Work item → Whenever a line in the entries includes the word "image", copy that line out.

Given data →
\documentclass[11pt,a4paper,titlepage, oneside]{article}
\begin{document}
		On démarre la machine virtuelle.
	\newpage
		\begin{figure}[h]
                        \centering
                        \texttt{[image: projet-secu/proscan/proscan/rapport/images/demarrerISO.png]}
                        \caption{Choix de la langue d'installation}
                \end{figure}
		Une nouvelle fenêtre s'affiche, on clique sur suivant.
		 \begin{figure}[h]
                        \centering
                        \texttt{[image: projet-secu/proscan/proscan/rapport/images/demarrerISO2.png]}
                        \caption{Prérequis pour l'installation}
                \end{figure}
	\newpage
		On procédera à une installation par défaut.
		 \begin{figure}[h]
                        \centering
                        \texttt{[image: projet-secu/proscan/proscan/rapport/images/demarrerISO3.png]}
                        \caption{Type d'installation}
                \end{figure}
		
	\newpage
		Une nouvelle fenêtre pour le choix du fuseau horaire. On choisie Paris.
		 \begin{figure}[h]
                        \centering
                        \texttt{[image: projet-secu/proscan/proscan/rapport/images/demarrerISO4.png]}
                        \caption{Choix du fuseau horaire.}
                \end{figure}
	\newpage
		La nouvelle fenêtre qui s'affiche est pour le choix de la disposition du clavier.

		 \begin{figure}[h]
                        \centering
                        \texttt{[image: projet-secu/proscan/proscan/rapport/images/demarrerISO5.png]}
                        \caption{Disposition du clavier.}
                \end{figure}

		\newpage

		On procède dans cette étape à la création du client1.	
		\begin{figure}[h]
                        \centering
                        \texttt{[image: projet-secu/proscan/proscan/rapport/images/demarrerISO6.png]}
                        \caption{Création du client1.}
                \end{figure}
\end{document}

Exercise response →
                        \texttt{[image: projet-secu/proscan/proscan/rapport/images/demarrerISO.png]}
                        \texttt{[image: projet-secu/proscan/proscan/rapport/images/demarrerISO2.png]}
                        \texttt{[image: projet-secu/proscan/proscan/rapport/images/demarrerISO3.png]}
                        \texttt{[image: projet-secu/proscan/proscan/rapport/images/demarrerISO4.png]}
                        \texttt{[image: projet-secu/proscan/proscan/rapport/images/demarrerISO5.png]}
                        \texttt{[image: projet-secu/proscan/proscan/rapport/images/demarrerISO6.png]}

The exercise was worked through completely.